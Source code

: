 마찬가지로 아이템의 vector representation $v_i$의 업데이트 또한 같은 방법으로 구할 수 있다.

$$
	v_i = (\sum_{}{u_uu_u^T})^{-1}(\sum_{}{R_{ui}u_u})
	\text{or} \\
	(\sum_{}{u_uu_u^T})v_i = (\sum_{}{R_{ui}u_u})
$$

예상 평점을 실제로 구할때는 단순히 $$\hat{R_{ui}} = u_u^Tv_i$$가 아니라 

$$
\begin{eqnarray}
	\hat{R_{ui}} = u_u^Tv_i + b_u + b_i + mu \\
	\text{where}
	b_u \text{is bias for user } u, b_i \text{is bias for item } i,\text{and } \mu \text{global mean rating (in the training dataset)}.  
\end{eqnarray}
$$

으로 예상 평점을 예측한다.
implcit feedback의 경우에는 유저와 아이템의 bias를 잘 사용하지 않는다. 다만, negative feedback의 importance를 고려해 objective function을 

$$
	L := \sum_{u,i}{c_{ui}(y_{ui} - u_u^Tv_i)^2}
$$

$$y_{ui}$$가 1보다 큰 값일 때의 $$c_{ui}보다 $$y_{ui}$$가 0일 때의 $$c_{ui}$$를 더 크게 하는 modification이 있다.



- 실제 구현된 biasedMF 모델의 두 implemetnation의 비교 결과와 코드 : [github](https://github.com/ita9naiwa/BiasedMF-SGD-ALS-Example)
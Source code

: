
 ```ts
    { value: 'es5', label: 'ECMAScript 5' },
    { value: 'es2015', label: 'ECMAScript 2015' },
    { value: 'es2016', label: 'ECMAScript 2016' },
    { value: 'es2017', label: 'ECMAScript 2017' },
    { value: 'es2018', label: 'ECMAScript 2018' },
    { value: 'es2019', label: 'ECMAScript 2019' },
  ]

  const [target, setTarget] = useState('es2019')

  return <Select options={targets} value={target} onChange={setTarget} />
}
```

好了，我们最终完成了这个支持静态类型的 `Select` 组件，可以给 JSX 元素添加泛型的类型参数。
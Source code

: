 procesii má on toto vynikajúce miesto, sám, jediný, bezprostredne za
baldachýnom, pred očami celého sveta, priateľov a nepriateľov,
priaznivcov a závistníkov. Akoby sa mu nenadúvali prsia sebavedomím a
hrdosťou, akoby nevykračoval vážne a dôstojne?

+---+

Would you print exactly, and only, the lines of the data above from the line with "하는 modification이 있다." through the line with "jediný, bezprostredne za", inclusive?

$$y_{ui}$$가 1보다 큰 값일 때의 $$c_{ui}보다 $$y_{ui}$$가 0일 때의 $$c_{ui}$$를 더 크게 하는 modification이 있다.



- 실제 구현된 biasedMF 모델의 두 implemetnation의 비교 결과와 코드 : [github](https://github.com/ita9naiwa/BiasedMF-SGD-ALS-Example)
Source code

:
 ```ts
    { value: 'es5', label: 'ECMAScript 5' },
    { value: 'es2015', label: 'ECMAScript 2015' },
    { value: 'es2016', label: 'ECMAScript 2016' },
    { value: 'es2017', label: 'ECMAScript 2017' },
    { value: 'es2018', label: 'ECMAScript 2018' },
    { value: 'es2019', label: 'ECMAScript 2019' },
  ]

  const [target, setTarget] = useState('es2019')

  return <Select options={targets} value={target} onChange={setTarget} />
}
```

好了，我们最终完成了这个支持静态类型的 `Select` 组件，可以给 JSX 元素添加泛型的类型参数。
Source code

: procesii má on toto vynikajúce miesto, sám, jediný, bezprostredne za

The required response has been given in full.